Considero de uma estupidez descabida a ideia de que os religiosos não duvidam de suas crenças em Deus. Fé em Deus também nasce da dúvida. Desde que me converti, o que mais fiz foi duvidar da minha própria fé em Deus. Aprendi com alguns santos. Quem acha que um religioso nunca duvidou de sua fé é porque nunca leu a confissão de um religioso. A inquietação é a essência da fé.

“Dá-me, Senhor, saber e compreender o que vem primeiro: o invocar-Te? Começar por conhecer-Te ou por invocar-Te? Mas quem Te invocará sem Te conhecer? Por ignorância, poderá invocar alguém em lugar de outro. Será que é melhor Seres invocado, para Seres conhecido? Como, porém, invocarão Aquele em que não creem? Ou como terão fé, sem anunciante?”, já diz Santo Agostinho.

Quem acha que um religioso nunca duvidou de sua fé é porque nunca leu a confissão de um religioso. A inquietação é a essência da fé

Aprendi a duvidar da minha fé com os religiosos. Um homem verdadeiramente religioso não vive sua religiosidade como alguém que acaba de aprender o alfabeto no parquinho; um homem religioso é aquele que experimenta a dúvida todos os dias porque sabe que sua fé não tem sentido se não for vivida em cima do desesperador fio da navalha entre Salvação ou Desgraça, Glória ou Absurdo.

Não cabe a nós decidir a própria salvação. Quem sabe e quem pode se salvar?

Penso no homem de fé madura não como um cavaleiro templário, mas como a criança que ainda chora ao pé da cama por causa do medo de escuro. Homem forte não é o que superou o medo da morte; esse é o mentiroso. O ateu indiferente, muitas vezes, diz que o religioso é um fraco que cria uma zona de conforto para enfrentar o medo da morte. Bobagem. Por isso sempre simpatizei com o ateu niilista, suicida.

Meu fantasma interior, esse que nós apelidamos de alter ego, é ateu. Todos os dias ele diz baixinho ao pé do meu tormento e no silêncio da minha interioridade que eu preciso ser forte, corajoso e não ter medo da morte. Pensando bem, parece mais um coaching do que um ateu desafiador. O maior inimigo da verdadeira fé não deve ser um coaching vendendo autoajuda e coragem.
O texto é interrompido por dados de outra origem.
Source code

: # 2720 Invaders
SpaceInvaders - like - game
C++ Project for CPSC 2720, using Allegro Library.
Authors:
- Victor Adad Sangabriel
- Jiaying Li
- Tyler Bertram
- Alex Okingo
Para ele, eu cito o belíssimo poema de Manuel de Barros Tratado Geral das Grandezas do Ínfimo

Meu fado é o de não saber quase tudo.
Sobre o nada eu tenho profundidades.
Não tenho conexões com a realidade.
Poderoso para mim não é aquele que descobre ouro.
Para mim poderoso é aquele que descobre as insignificâncias (do mundo e as nossas).
Por essa pequena sentença me elogiaram de imbecil.

A coragem não tem nada a ver com superação, virilidade, prazeres e conquistas; muito pelo contrário, só tem a ver com silêncio, miséria e abandono. Refiro-me à coragem da fé. Só quem já chorou de joelhos ao pé cama começou a compreender, muito ligeiramente, o que se passa no interior da alma de um religioso em oração.
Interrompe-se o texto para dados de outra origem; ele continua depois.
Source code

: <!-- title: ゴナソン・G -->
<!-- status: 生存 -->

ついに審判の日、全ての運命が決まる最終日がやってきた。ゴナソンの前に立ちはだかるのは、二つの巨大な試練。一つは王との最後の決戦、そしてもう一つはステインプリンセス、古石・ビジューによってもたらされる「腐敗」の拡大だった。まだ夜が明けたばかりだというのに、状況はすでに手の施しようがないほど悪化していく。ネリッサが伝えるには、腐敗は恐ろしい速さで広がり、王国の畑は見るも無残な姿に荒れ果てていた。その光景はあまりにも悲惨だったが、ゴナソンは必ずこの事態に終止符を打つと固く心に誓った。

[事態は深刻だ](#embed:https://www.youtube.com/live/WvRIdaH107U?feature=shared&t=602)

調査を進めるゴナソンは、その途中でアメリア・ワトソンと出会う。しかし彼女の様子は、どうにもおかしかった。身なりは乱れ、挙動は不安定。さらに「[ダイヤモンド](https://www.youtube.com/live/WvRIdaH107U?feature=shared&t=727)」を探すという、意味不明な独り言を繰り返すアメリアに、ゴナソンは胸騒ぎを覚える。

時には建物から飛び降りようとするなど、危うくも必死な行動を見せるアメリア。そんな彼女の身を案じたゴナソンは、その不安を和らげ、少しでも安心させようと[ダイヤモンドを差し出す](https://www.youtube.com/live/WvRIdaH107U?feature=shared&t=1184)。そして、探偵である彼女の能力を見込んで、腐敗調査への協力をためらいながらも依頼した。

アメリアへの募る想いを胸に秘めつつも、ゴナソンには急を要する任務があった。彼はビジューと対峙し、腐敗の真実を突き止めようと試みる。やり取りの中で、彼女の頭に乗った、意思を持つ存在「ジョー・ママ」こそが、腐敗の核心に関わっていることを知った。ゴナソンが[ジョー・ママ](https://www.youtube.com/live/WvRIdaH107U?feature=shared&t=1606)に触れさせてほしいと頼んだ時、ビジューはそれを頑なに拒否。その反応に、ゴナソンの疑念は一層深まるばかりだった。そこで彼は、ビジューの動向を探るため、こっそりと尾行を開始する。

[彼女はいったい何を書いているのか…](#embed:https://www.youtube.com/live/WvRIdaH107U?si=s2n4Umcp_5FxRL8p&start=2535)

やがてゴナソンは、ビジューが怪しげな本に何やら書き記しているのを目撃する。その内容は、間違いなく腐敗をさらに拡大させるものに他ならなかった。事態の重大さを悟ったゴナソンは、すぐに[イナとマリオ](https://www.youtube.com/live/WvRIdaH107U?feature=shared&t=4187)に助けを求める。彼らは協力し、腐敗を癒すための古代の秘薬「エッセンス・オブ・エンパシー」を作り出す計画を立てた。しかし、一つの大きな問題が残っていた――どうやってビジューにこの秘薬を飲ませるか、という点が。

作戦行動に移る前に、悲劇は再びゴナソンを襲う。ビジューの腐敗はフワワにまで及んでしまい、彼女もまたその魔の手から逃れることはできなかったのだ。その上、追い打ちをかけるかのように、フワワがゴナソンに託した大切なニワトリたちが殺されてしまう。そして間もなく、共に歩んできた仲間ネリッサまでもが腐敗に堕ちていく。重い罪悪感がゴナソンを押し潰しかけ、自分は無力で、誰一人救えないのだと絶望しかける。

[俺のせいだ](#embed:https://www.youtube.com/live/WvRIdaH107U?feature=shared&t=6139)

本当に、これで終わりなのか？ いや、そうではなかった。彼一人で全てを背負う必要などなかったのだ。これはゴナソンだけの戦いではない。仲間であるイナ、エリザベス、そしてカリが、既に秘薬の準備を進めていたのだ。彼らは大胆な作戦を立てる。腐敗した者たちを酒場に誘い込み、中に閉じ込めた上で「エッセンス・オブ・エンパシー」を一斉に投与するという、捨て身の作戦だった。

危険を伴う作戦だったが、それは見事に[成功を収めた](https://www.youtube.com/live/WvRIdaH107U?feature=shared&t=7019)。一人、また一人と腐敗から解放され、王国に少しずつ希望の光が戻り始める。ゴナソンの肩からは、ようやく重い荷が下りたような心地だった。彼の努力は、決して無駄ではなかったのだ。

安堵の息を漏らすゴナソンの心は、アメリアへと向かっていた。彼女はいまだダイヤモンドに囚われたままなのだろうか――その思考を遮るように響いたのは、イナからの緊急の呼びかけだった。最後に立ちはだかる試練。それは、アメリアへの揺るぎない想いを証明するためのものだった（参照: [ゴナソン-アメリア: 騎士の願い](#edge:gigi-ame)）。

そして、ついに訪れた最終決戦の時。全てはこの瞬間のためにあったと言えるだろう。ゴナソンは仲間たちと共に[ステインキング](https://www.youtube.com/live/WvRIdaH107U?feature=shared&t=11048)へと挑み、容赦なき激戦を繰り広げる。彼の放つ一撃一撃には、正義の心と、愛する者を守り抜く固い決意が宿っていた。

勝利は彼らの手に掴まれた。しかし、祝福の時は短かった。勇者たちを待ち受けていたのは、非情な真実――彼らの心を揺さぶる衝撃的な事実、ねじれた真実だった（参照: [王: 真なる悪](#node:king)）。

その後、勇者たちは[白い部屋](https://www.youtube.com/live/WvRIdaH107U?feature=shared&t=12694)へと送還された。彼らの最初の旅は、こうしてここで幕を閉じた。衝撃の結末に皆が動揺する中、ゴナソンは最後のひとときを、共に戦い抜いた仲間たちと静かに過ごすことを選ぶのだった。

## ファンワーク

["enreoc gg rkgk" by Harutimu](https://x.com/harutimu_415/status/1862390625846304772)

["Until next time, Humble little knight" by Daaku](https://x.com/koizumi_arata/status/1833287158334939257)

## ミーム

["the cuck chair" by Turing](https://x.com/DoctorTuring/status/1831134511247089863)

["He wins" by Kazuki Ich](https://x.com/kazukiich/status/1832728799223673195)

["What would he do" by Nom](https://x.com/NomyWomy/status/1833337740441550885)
Não conheço um religioso que, ao chorar ao pé da cama um dia, tenha rezado para o Deus hipótese

Continua Santo Agostinho: “Ai de mim! Dize-me, por compaixão, Senhor meu Deus, o que és Tu pra mim? Dize à minha alma: Sou tua salvação. Dize de forma a que ela Te escute. Os ouvidos do meu coração estão diante de Ti, Senhor. Abre-os e dize à minha alma: Sou tua salvação. Correrei atrás destas palavras e segurar-Te-ei. Não escondas de mim Tua face. Morra eu, para que não morra, e assim possa contemplá-La!”

Toda vez que converso com um ateu e o vejo afirmar que “para a ciência, Deus é uma hipótese desnecessária para explicar o mundo!”, entro no comovente dilema: abraço ou desprezo? O coaching eu desprezo.

O erro do meu fantasma interior é achar que “Deus um dia serviu como hipótese de explicação para o mundo”. Não conheço um religioso que, ao chorar ao pé da cama um dia, tenha rezado para esse Deus aí, o Deus hipótese. Tente encontrar um único santo que um dia acreditou e, ao pé da cruz, rezou para uma hipótese. O Deus dos religiosos não é uma hipótese para explicar cientificamente o mundo. O Deus de um homem religioso é o Deus que Salva, Redime e Ama, pois é um Deus que chora conosco na escuridão, é Deus dos fracos.